JAZZINEMATOLOGY : Bossa Nova (1999)
It’s the music. It’s the movie. It’s how Jazz colored-up the whole visual experience. It’s our very own recommendation to you. It is JAZZINEMATOLOGY.
Bossa Nova (1999)

Our recommendation this week is a romantic comedy in the blink of Antonio Carlos Jobim’s brazillian jazz who might not received many attention while it was released years ago. Though so, in its premiere at the 2000 Miami Film Festival, this movie got a lot of positive respect from the jury and audiences.
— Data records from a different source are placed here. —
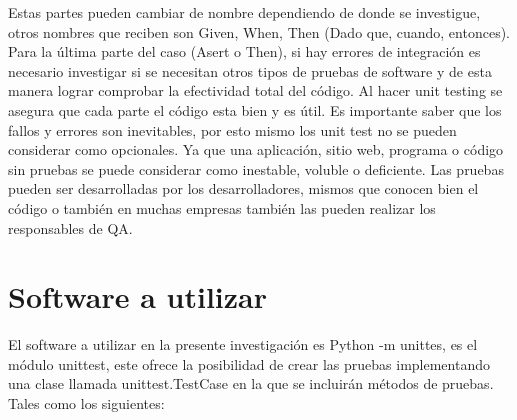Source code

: \documentclass[conference]{IEEEtran}
\begin{document}
Estas partes pueden cambiar de nombre dependiendo de donde se investigue, otros nombres que reciben son Given, When, Then (Dado que, cuando, entonces).
Para la última parte del caso (Asert o Then), si hay errores de integración es necesario investigar si se necesitan otros tipos de pruebas de software y de esta manera lograr comprobar la efectividad total del código.
Al hacer unit testing se asegura que cada parte el código esta bien y es útil. Es importante saber que los fallos y errores son inevitables, por esto mismo los unit test no se pueden considerar como opcionales. Ya que una aplicación, sitio web, programa o código sin pruebas se puede considerar como inestable, voluble o deficiente.
Las pruebas pueden ser desarrolladas por los desarrolladores, mismos que conocen bien el código o también en muchas empresas también las pueden realizar los responsables de QA.

\section{Software a utilizar}

El software a utilizar en la presente investigación es Python -m unittes, es el módulo unittest, este ofrece la posibilidad de crear las pruebas implementando una clase llamada unittest.TestCase en la que se incluirán métodos de pruebas. Tales como los siguientes: 
\end{document}
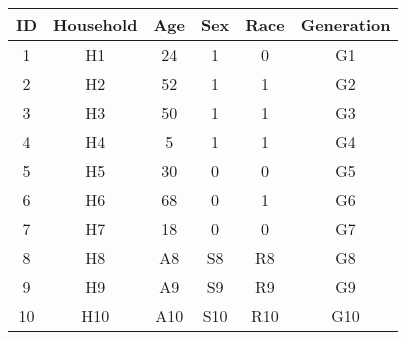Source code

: \begin{tabular}{cccccc}
ID & Household & Age & Sex & Race & Generation \\
\hline
\hline
1 & H1 & 24 & 1 & 0 & G1  \\
\hline
2 & H2 & 52 & 1 & 1 & G2  \\
\hline
3 & H3 & 50 & 1 & 1 & G3  \\
\hline
4 & H4 & 5 & 1 & 1 & G4  \\
\hline
5 & H5 & 30 & 0 & 0 & G5  \\
\hline
6 & H6 & 68 & 0 & 1 & G6  \\
\hline
7 & H7 & 18 & 0 & 0 & G7  \\
\hline
8 & H8 & A8 & S8 & R8 & G8  \\
\hline
9 & H9 & A9 & S9 & R9 & G9  \\
\hline
10 & H10 & A10 & S10 & R10 & G10  \\
\hline
\end{tabular}
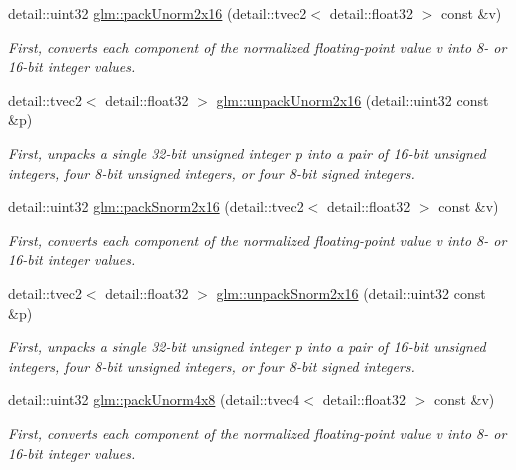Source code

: \begin{DoxyCompactItemize}
\item 
detail\-::uint32 \hyperlink{group__core__func__packing_ga38cc970d20075fda38a1725f668ec1e3}{glm\-::pack\-Unorm2x16} (detail\-::tvec2$<$ detail\-::float32 $>$ const \&v)
\begin{DoxyCompactList}\small\item\em First, converts each component of the normalized floating-\/point value v into 8-\/ or 16-\/bit integer values. \end{DoxyCompactList}\item 
detail\-::tvec2$<$ detail\-::float32 $>$ \hyperlink{group__core__func__packing_gaa0b6b63ebe8cd5899b277bce84237ad1}{glm\-::unpack\-Unorm2x16} (detail\-::uint32 const \&p)
\begin{DoxyCompactList}\small\item\em First, unpacks a single 32-\/bit unsigned integer p into a pair of 16-\/bit unsigned integers, four 8-\/bit unsigned integers, or four 8-\/bit signed integers. \end{DoxyCompactList}\item 
detail\-::uint32 \hyperlink{group__core__func__packing_ga25db573698cb49ea4c4ef96bfcebecf3}{glm\-::pack\-Snorm2x16} (detail\-::tvec2$<$ detail\-::float32 $>$ const \&v)
\begin{DoxyCompactList}\small\item\em First, converts each component of the normalized floating-\/point value v into 8-\/ or 16-\/bit integer values. \end{DoxyCompactList}\item 
detail\-::tvec2$<$ detail\-::float32 $>$ \hyperlink{group__core__func__packing_gafeb2843ce77c028f30ef5acb02e7aa2c}{glm\-::unpack\-Snorm2x16} (detail\-::uint32 const \&p)
\begin{DoxyCompactList}\small\item\em First, unpacks a single 32-\/bit unsigned integer p into a pair of 16-\/bit unsigned integers, four 8-\/bit unsigned integers, or four 8-\/bit signed integers. \end{DoxyCompactList}\item 
detail\-::uint32 \hyperlink{group__core__func__packing_ga4b10d27c4f1f5be5936b49ccc0d661ec}{glm\-::pack\-Unorm4x8} (detail\-::tvec4$<$ detail\-::float32 $>$ const \&v)
\begin{DoxyCompactList}\small\item\em First, converts each component of the normalized floating-\/point value v into 8-\/ or 16-\/bit integer values. \end{DoxyCompactList}\item 

\end{DoxyCompactItemize}
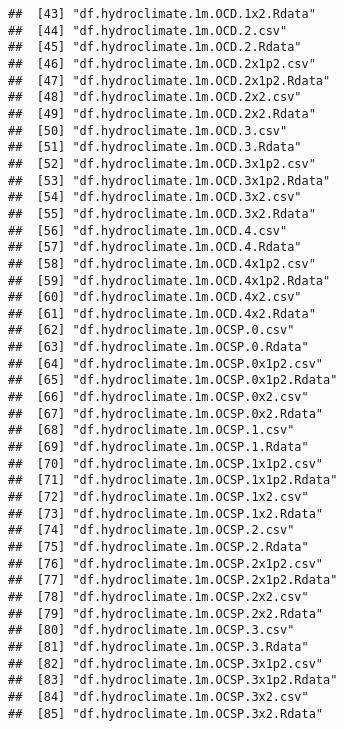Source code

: \documentclass[
]{article}
\begin{document}
\begin{verbatim}
##  [43] "df.hydroclimate.1m.OCD.1x2.Rdata"                 
##  [44] "df.hydroclimate.1m.OCD.2.csv"                     
##  [45] "df.hydroclimate.1m.OCD.2.Rdata"                   
##  [46] "df.hydroclimate.1m.OCD.2x1p2.csv"                 
##  [47] "df.hydroclimate.1m.OCD.2x1p2.Rdata"               
##  [48] "df.hydroclimate.1m.OCD.2x2.csv"                   
##  [49] "df.hydroclimate.1m.OCD.2x2.Rdata"                 
##  [50] "df.hydroclimate.1m.OCD.3.csv"                     
##  [51] "df.hydroclimate.1m.OCD.3.Rdata"                   
##  [52] "df.hydroclimate.1m.OCD.3x1p2.csv"                 
##  [53] "df.hydroclimate.1m.OCD.3x1p2.Rdata"               
##  [54] "df.hydroclimate.1m.OCD.3x2.csv"                   
##  [55] "df.hydroclimate.1m.OCD.3x2.Rdata"                 
##  [56] "df.hydroclimate.1m.OCD.4.csv"                     
##  [57] "df.hydroclimate.1m.OCD.4.Rdata"                   
##  [58] "df.hydroclimate.1m.OCD.4x1p2.csv"                 
##  [59] "df.hydroclimate.1m.OCD.4x1p2.Rdata"               
##  [60] "df.hydroclimate.1m.OCD.4x2.csv"                   
##  [61] "df.hydroclimate.1m.OCD.4x2.Rdata"                 
##  [62] "df.hydroclimate.1m.OCSP.0.csv"                    
##  [63] "df.hydroclimate.1m.OCSP.0.Rdata"                  
##  [64] "df.hydroclimate.1m.OCSP.0x1p2.csv"                
##  [65] "df.hydroclimate.1m.OCSP.0x1p2.Rdata"              
##  [66] "df.hydroclimate.1m.OCSP.0x2.csv"                  
##  [67] "df.hydroclimate.1m.OCSP.0x2.Rdata"                
##  [68] "df.hydroclimate.1m.OCSP.1.csv"                    
##  [69] "df.hydroclimate.1m.OCSP.1.Rdata"                  
##  [70] "df.hydroclimate.1m.OCSP.1x1p2.csv"                
##  [71] "df.hydroclimate.1m.OCSP.1x1p2.Rdata"              
##  [72] "df.hydroclimate.1m.OCSP.1x2.csv"                  
##  [73] "df.hydroclimate.1m.OCSP.1x2.Rdata"                
##  [74] "df.hydroclimate.1m.OCSP.2.csv"                    
##  [75] "df.hydroclimate.1m.OCSP.2.Rdata"                  
##  [76] "df.hydroclimate.1m.OCSP.2x1p2.csv"                
##  [77] "df.hydroclimate.1m.OCSP.2x1p2.Rdata"              
##  [78] "df.hydroclimate.1m.OCSP.2x2.csv"                  
##  [79] "df.hydroclimate.1m.OCSP.2x2.Rdata"                
##  [80] "df.hydroclimate.1m.OCSP.3.csv"                    
##  [81] "df.hydroclimate.1m.OCSP.3.Rdata"                  
##  [82] "df.hydroclimate.1m.OCSP.3x1p2.csv"                
##  [83] "df.hydroclimate.1m.OCSP.3x1p2.Rdata"              
##  [84] "df.hydroclimate.1m.OCSP.3x2.csv"                  
##  [85] "df.hydroclimate.1m.OCSP.3x2.Rdata"                

\end{verbatim}
\end{document}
Set against the incredible beauty of Rio de Janeiro , Bossa Nova (the right way as it’s written), directed by award winner Bruno Barreto (Dona Flor and Her Two Husbands) tells love stories in eccentric multicharacters and overlapping romances. It is a story both inspired and punctuated with the music of the legendary Antonio Carlos (“Tom”) Jobim whose influenced many latin jazz artist over the years.
The Plot
As a bored and lonely American middle-aged widow living in the exotic Rio de Janeiro as an English teacher, Mary Ann Simpson (Amy Irving ; married to Barreto in the real life) never thoughts that she might ended in a relationship with a man from the same office building, a middle-aged attorney, Pedro Paulo (Antonio Fagundes), whose wife has dumped him for a younger man, a Tai-Chi instructor. From the first sight, Pedro slightly forgotten his obsession with his ex-wife and starts taking Mary’s English class. But love doesn’t always spreads that easy as the middle-aged lives with the distractions from people around them, include a macho soccer star who learned English to sign a contract, Pedro’s droopy younger brother, an ambitious intern in Pedro’s law office, and Mary’s young student in her culminate flirtation with his internet lover.
The Movie
Barreto sets this romantic comedy with all centered power of the astounding exotica of Rio de Janeiro ’s scenery, and off course, Tom Jobim’s music running under it all. It has its faithfulness to the moods of love, linguistic mishaps, sit-com clicheness and structured like the 50s rom-com. But after all, beyond the paradise beach and architectural treasures of the city itself, it’s a story about moving on. Like Jobim’s music, you’ll get delightfully intoxicated and float away in it like a swimmer in a calm sea.
The Soundtrack
Although Bossa Nova isn’t described as truly musical movie in the genre, the music took huge parts building the romantic atmosphere of Rio ’s beautiful scenery. The love theme itself was Jobim’s masterpiece, “The Girl From Ipanema”, who brought the original collaborations from legendary jazz artists, Stan Getz, Astrud Gilberto, and Jobim himself in the OST. Beside Jobim’s original recordings, another new tracks featured Eumir Deodato who also composed the music scores, Sting, and many famous latin jazz frontliners e.c Barbara Mendes, Claudia Acuna, and Djavan. Strongly felt as a tribute album to Jobim, it flows as smooth and delightful as it can be.